WHAT TO WORK ON: Copy every entry verbatim and skip the pictures.

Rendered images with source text

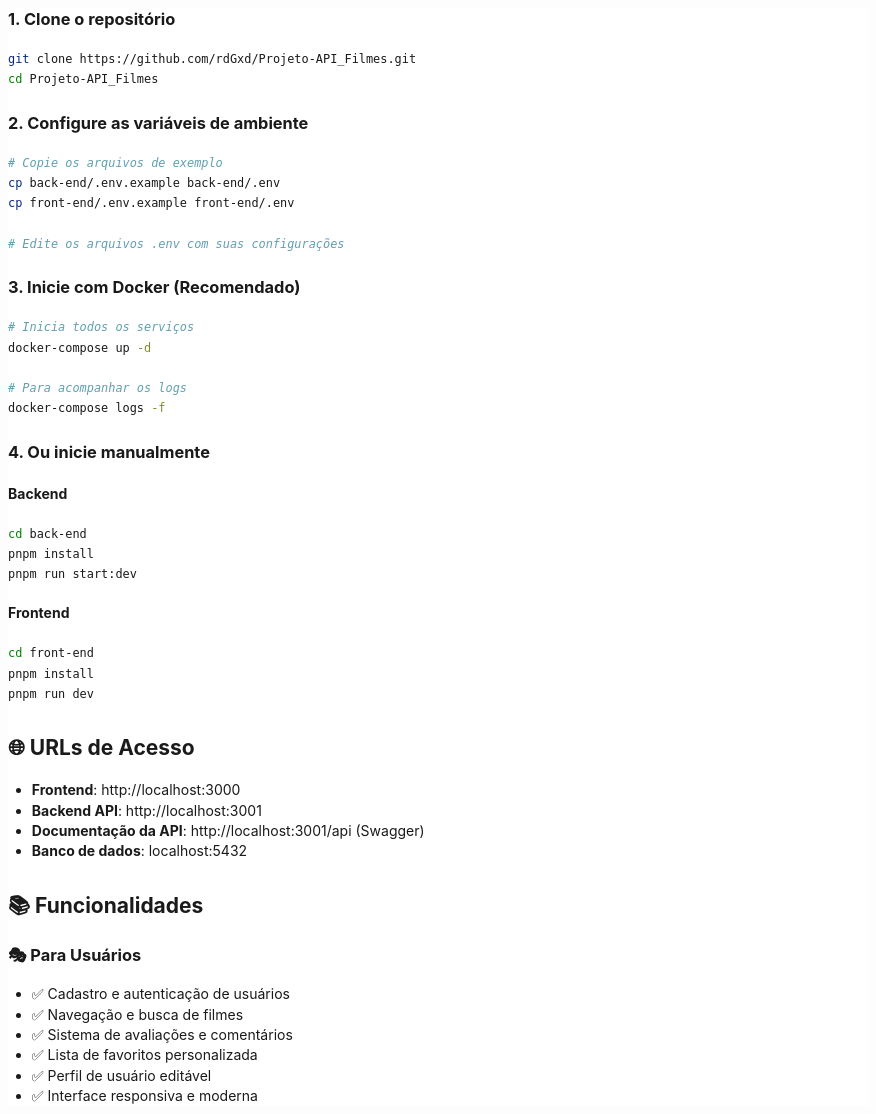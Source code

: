 ### 1. Clone o repositório
```bash
git clone https://github.com/rdGxd/Projeto-API_Filmes.git
cd Projeto-API_Filmes
```

### 2. Configure as variáveis de ambiente
```bash
# Copie os arquivos de exemplo
cp back-end/.env.example back-end/.env
cp front-end/.env.example front-end/.env

# Edite os arquivos .env com suas configurações
```

### 3. Inicie com Docker (Recomendado)
```bash
# Inicia todos os serviços
docker-compose up -d

# Para acompanhar os logs
docker-compose logs -f
```

### 4. Ou inicie manualmente

#### Backend
```bash
cd back-end
pnpm install
pnpm run start:dev
```

#### Frontend
```bash
cd front-end
pnpm install
pnpm run dev
```

## 🌐 URLs de Acesso

- **Frontend**: http://localhost:3000
- **Backend API**: http://localhost:3001
- **Documentação da API**: http://localhost:3001/api (Swagger)
- **Banco de dados**: localhost:5432

## 📚 Funcionalidades

### 🎭 Para Usuários
- ✅ Cadastro e autenticação de usuários
- ✅ Navegação e busca de filmes
- ✅ Sistema de avaliações e comentários
- ✅ Lista de favoritos personalizada
- ✅ Perfil de usuário editável
- ✅ Interface responsiva e moderna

TASK RESULT:
Source code

: ### 1. Clone o repositório
```bash
git clone https://github.com/rdGxd/Projeto-API_Filmes.git
cd Projeto-API_Filmes
```

### 2. Configure as variáveis de ambiente
```bash
# Copie os arquivos de exemplo
cp back-end/.env.example back-end/.env
cp front-end/.env.example front-end/.env

# Edite os arquivos .env com suas configurações
```

### 3. Inicie com Docker (Recomendado)
```bash
# Inicia todos os serviços
docker-compose up -d

# Para acompanhar os logs
docker-compose logs -f
```

### 4. Ou inicie manualmente

#### Backend
```bash
cd back-end
pnpm install
pnpm run start:dev
```

#### Frontend
```bash
cd front-end
pnpm install
pnpm run dev
```

## 🌐 URLs de Acesso

- **Frontend**: http://localhost:3000
- **Backend API**: http://localhost:3001
- **Documentação da API**: http://localhost:3001/api (Swagger)
- **Banco de dados**: localhost:5432

## 📚 Funcionalidades

### 🎭 Para Usuários
- ✅ Cadastro e autenticação de usuários
- ✅ Navegação e busca de filmes
- ✅ Sistema de avaliações e comentários
- ✅ Lista de favoritos personalizada
- ✅ Perfil de usuário editável
- ✅ Interface responsiva e moderna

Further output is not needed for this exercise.